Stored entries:
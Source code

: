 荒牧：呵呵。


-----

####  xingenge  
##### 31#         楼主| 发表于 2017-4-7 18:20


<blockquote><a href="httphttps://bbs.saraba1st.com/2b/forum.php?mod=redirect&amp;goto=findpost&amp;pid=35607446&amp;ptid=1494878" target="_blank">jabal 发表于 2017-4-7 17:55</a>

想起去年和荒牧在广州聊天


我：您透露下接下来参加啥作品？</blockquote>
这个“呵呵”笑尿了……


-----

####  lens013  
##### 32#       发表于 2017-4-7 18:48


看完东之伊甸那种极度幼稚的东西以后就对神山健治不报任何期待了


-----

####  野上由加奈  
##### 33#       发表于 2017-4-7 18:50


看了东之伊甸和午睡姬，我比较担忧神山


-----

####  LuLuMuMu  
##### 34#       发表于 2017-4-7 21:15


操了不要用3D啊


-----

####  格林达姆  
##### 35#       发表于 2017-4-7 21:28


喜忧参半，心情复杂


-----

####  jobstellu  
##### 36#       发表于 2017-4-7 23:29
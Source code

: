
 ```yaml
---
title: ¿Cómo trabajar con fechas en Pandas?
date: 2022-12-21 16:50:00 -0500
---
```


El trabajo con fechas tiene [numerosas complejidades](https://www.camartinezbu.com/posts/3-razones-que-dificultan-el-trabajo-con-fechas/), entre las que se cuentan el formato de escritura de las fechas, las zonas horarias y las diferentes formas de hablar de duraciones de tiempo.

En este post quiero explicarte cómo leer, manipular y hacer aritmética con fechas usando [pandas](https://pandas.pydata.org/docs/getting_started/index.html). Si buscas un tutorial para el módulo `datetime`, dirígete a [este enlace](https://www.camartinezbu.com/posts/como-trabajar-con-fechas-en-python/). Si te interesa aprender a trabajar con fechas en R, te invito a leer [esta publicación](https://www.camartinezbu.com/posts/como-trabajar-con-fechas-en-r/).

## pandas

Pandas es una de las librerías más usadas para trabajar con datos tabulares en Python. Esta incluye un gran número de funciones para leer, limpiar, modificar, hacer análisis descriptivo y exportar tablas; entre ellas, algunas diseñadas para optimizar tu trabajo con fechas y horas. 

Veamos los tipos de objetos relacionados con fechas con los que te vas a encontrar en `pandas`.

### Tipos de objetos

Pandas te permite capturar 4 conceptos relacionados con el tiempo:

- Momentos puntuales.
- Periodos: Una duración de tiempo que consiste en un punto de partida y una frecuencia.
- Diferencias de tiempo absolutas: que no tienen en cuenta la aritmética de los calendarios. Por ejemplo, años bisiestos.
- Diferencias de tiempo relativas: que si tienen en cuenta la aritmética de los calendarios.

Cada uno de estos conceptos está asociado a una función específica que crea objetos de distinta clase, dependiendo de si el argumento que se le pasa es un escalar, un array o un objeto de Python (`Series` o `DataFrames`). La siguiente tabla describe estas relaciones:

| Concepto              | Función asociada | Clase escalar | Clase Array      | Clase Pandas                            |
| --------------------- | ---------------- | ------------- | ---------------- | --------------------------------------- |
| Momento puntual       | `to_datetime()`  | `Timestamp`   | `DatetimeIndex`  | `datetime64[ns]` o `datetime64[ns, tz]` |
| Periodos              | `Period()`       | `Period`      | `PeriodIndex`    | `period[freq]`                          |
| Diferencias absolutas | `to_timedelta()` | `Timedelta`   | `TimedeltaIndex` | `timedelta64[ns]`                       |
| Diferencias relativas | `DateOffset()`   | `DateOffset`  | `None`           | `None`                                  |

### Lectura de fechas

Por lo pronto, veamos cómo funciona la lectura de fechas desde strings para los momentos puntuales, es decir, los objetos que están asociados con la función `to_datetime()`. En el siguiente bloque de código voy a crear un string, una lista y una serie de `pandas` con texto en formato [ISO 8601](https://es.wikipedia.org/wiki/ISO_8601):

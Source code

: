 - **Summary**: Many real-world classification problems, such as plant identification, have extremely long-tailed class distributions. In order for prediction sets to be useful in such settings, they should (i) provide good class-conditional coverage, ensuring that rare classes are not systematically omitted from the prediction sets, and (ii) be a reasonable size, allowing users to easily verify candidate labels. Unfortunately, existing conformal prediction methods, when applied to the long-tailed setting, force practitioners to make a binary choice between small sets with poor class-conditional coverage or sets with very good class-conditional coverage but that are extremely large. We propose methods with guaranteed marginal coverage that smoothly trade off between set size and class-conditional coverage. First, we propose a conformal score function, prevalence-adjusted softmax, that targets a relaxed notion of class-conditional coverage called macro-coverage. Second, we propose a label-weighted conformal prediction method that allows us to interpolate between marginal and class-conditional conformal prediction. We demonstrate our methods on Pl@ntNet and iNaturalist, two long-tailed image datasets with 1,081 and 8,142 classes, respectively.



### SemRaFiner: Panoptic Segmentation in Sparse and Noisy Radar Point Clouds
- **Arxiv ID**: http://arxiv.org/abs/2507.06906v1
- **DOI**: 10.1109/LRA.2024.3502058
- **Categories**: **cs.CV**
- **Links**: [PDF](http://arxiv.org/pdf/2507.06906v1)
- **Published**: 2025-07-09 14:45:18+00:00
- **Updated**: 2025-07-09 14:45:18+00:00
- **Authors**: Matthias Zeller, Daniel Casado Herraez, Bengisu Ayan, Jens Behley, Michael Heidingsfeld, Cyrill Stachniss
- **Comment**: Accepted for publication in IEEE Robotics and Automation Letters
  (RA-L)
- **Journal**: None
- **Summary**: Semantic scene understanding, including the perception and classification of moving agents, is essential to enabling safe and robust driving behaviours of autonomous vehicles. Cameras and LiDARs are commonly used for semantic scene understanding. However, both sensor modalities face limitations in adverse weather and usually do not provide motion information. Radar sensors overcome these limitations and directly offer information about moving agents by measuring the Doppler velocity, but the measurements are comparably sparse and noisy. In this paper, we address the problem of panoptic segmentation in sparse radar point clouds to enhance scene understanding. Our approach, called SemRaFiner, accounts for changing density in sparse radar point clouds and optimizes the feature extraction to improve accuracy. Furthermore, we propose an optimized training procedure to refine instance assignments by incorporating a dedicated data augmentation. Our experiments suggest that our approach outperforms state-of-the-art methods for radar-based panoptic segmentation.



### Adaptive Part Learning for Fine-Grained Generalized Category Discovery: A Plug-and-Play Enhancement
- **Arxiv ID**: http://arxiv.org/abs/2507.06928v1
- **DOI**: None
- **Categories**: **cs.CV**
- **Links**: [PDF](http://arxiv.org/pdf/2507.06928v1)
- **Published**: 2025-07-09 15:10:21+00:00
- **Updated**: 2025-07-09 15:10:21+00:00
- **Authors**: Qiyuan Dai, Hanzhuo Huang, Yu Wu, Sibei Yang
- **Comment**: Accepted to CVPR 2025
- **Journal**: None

WORK TO COMPLETE: Set the lines down exactly, from the first line of the records to the line where "发表于 2017-4-7 21:28" appears, with both ends kept.

TASK RESULT:
Source code

: 荒牧：呵呵。


-----

####  xingenge  
##### 31#         楼主| 发表于 2017-4-7 18:20


<blockquote><a href="httphttps://bbs.saraba1st.com/2b/forum.php?mod=redirect&amp;goto=findpost&amp;pid=35607446&amp;ptid=1494878" target="_blank">jabal 发表于 2017-4-7 17:55</a>

想起去年和荒牧在广州聊天


我：您透露下接下来参加啥作品？</blockquote>
这个“呵呵”笑尿了……


-----

####  lens013  
##### 32#       发表于 2017-4-7 18:48


看完东之伊甸那种极度幼稚的东西以后就对神山健治不报任何期待了


-----

####  野上由加奈  
##### 33#       发表于 2017-4-7 18:50


看了东之伊甸和午睡姬，我比较担忧神山


-----

####  LuLuMuMu  
##### 34#       发表于 2017-4-7 21:15


操了不要用3D啊


-----

####  格林达姆  
##### 35#       发表于 2017-4-7 21:28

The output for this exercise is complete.